#### ABOUT THIS EXERCISE:
Look below for the line that contains "- [x] Command selection interface", then copy it and each following line exactly, through and including the line that contains "Open your web".

#### SUPPLIED MATERIAL:
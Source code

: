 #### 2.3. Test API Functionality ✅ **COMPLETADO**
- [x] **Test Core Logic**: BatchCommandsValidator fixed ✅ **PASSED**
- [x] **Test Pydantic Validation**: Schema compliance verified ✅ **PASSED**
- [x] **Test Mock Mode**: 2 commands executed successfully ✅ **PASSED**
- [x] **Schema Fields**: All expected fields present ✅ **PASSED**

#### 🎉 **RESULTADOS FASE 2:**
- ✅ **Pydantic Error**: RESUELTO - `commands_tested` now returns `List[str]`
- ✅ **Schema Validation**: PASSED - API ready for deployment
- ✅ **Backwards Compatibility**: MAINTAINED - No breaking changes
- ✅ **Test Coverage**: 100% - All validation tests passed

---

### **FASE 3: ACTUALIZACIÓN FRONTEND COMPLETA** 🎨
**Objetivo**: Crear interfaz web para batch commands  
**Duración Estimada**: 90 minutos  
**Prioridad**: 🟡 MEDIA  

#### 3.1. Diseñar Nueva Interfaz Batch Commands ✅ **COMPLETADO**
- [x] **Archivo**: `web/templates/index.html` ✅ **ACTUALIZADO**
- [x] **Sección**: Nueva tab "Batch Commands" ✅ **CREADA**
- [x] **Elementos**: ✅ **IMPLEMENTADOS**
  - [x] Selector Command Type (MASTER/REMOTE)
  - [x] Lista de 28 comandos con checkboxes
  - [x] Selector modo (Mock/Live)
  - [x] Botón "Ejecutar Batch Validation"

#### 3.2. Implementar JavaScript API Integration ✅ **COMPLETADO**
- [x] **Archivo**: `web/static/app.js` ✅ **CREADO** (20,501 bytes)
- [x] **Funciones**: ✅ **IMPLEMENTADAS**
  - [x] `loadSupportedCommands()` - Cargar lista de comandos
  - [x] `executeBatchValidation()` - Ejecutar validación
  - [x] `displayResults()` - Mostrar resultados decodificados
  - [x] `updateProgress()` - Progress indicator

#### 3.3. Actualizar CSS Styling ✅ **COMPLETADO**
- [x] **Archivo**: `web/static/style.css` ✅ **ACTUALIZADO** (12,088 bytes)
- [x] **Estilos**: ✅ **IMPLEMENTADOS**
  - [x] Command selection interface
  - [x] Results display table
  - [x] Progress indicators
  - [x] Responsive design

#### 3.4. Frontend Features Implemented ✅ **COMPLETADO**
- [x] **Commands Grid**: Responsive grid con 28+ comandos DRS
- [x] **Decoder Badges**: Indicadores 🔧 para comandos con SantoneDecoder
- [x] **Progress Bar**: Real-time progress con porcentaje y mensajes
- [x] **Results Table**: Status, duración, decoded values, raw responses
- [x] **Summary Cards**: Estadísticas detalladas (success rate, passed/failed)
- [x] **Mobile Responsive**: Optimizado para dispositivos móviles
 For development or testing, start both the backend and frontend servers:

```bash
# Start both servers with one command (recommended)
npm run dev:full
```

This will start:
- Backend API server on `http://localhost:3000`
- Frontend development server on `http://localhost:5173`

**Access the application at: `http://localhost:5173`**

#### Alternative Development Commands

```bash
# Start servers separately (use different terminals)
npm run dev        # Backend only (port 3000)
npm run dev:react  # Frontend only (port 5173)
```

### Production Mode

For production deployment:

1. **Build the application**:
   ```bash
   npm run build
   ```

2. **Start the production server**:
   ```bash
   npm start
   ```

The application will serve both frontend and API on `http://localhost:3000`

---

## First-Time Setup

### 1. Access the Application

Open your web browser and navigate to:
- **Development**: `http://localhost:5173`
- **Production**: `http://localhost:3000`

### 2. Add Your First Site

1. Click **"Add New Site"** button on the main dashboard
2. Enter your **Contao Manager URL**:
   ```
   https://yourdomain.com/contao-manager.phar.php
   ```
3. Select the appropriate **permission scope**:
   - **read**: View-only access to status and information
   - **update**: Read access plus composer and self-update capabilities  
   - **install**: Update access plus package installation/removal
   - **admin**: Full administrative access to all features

#### RESULT FOR THIS EXERCISE:
  - [x] Command selection interface
  - [x] Results display table
  - [x] Progress indicators
  - [x] Responsive design

#### 3.4. Frontend Features Implemented ✅ **COMPLETADO**
- [x] **Commands Grid**: Responsive grid con 28+ comandos DRS
- [x] **Decoder Badges**: Indicadores 🔧 para comandos con SantoneDecoder
- [x] **Progress Bar**: Real-time progress con porcentaje y mensajes
- [x] **Results Table**: Status, duración, decoded values, raw responses
- [x] **Summary Cards**: Estadísticas detalladas (success rate, passed/failed)
- [x] **Mobile Responsive**: Optimizado para dispositivos móviles
 For development or testing, start both the backend and frontend servers:

```bash
# Start both servers with one command (recommended)
npm run dev:full
```

This will start:
- Backend API server on `http://localhost:3000`
- Frontend development server on `http://localhost:5173`

**Access the application at: `http://localhost:5173`**

#### Alternative Development Commands

```bash
# Start servers separately (use different terminals)
npm run dev        # Backend only (port 3000)
npm run dev:react  # Frontend only (port 5173)
```

### Production Mode

For production deployment:

1. **Build the application**:
   ```bash
   npm run build
   ```

2. **Start the production server**:
   ```bash
   npm start
   ```

The application will serve both frontend and API on `http://localhost:3000`

---

## First-Time Setup

### 1. Access the Application

Open your web browser and navigate to:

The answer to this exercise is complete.